Data science is a multi-disciplinary approach to extracting insight from data. The disciplines involved include computer science/information technology, math/statistics, and domain knowledge/expertise (for example, knowledge of a specific industry). The process of extracting insight from data is typically broken down into the following five stages:
- Capture/gather: Organizations capture data from their daily operations and obtain data from other sources that share their data freely (such as certain government organizations) or sell it.
- Store/maintain: Data is typically stored in a data warehouse on premises or in the cloud.
- Process: Data may be processed via data mining, clustering/classification, data modeling, or data summarization to make it more suitable for the next stage in the process — analysis.
- Analyze: Various techniques are used to extract meaning and insight from data, including computer science, predictive analytics, statistics, and machine learning.
- Communicate: The information and insights derived from the data must be communicated in the clearest way possible — typically in the form of graphs, tables, maps, and other visual formats.

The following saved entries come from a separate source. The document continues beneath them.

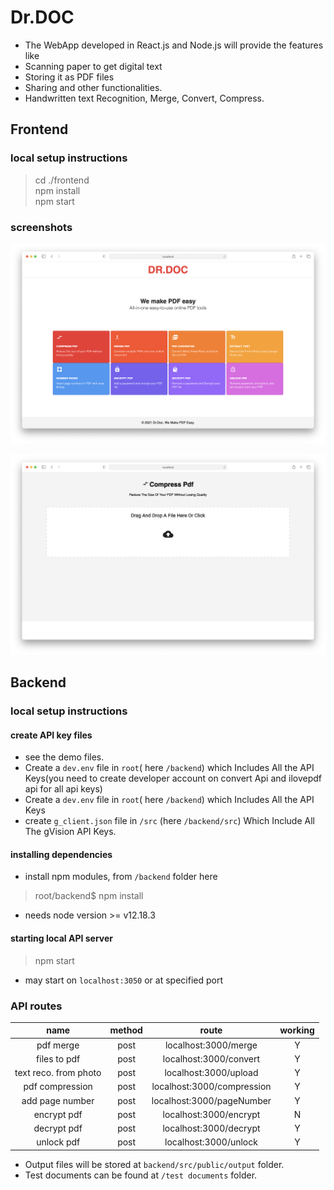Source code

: # Dr.DOC

* The WebApp developed in React.js and Node.js will provide the features like 
 * Scanning paper to get digital text
 * Storing it as PDF files
 * Sharing and other functionalities.
 * Handwritten text Recognition, Merge, Convert, Compress.


## Frontend

### local setup  instructions

> cd ./frontend  
> npm install  
> npm start  

### screenshots

![home page / Dr.Doc webapp](./showcase/webapp-screenshot.png)

![drop page / Dr.Doc webapp](./showcase/webapp-droppage.png)

## Backend

### local setup  instructions

#### create API key files

* see the demo files.
* Create a `dev.env` file in `root`( here `/backend`) which Includes All the API Keys(you need to create developer account on convert Api and ilovepdf api for all api keys)
* Create a `dev.env` file in `root`( here `/backend`) which Includes All the API Keys
* create `g_client.json` file in `/src` (here `/backend/src`) Which Include All The gVision API Keys.

#### installing dependencies

* install npm modules, from `/backend` folder here
> root/backend$ npm install
* needs node version >= v12.18.3

#### starting local API server

> npm start
* may start on `localhost:3050` or at specified port

### API routes

| name | method | route | working | 
| :---: | :---: | :---: | :---: |
| pdf merge | post | localhost:3000/merge | Y |
| files to pdf | post | localhost:3000/convert | Y |
| text reco. from photo | post | localhost:3000/upload | Y |
| pdf compression | post | localhost:3000/compression | Y |
| add page number | post | localhost:3000/pageNumber | Y |
| encrypt pdf | post | localhost:3000/encrypt | N |
| decrypt pdf | post | localhost:3000/decrypt | Y |
| unlock pdf | post | localhost:3000/unlock | Y |

* Output files will be stored at `backend/src/public/output` folder.
* Test documents can be found at `/test documents` folder.
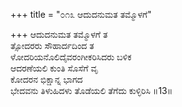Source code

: +++
title = "೦೧೩ ಆದುದನುಮತ ತಮ್ಮೊಳಗೆ"

+++
ಆದುದನುಮತ ತಮ್ಮೊಳಗೆ ತ  
ತ್ಸೋದರರು ಸೌಹಾರ್ದದಿಂದ ತ  
ಳೋದರಿಯನೊಲಿದೈವರಂಗೀಕರಿಸಿದರು ಬಳಿಕ   
ಆದರಣೆಯಲಿ ಕುಂತಿ ಸೊಸೆಗೆ ವೃ  
ಕೋದರನ ಭಿಕ್ಷಾನ್ನ ಭಾಗದ        
ಭೇದವನು ತಿಳುಹಿದಳು ತೊಡೆಯಲಿ ತೆಗೆದು ಕುಳ್ಳಿರಿಸಿ     ॥13॥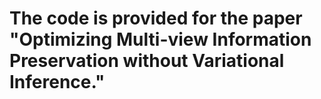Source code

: # The code is provided for the paper "Optimizing Multi-view Information Preservation without Variational Inference."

Shifting the Focus from Data to Science
The best way to think about data science is to focus less on the data and more on the science — specifically the scientific method:
- Ask a question.
- Conduct background research.
- Formulate a hypothesis.
- Test with an experiment.
- Analyze the data.
- Draw conclusions.
- Communicate the results.
Instead of merely guessing or theorizing, data science embraces an empirical approach, drawing conclusions based on observation or experience instead of theory or logic, which is more prone to bias.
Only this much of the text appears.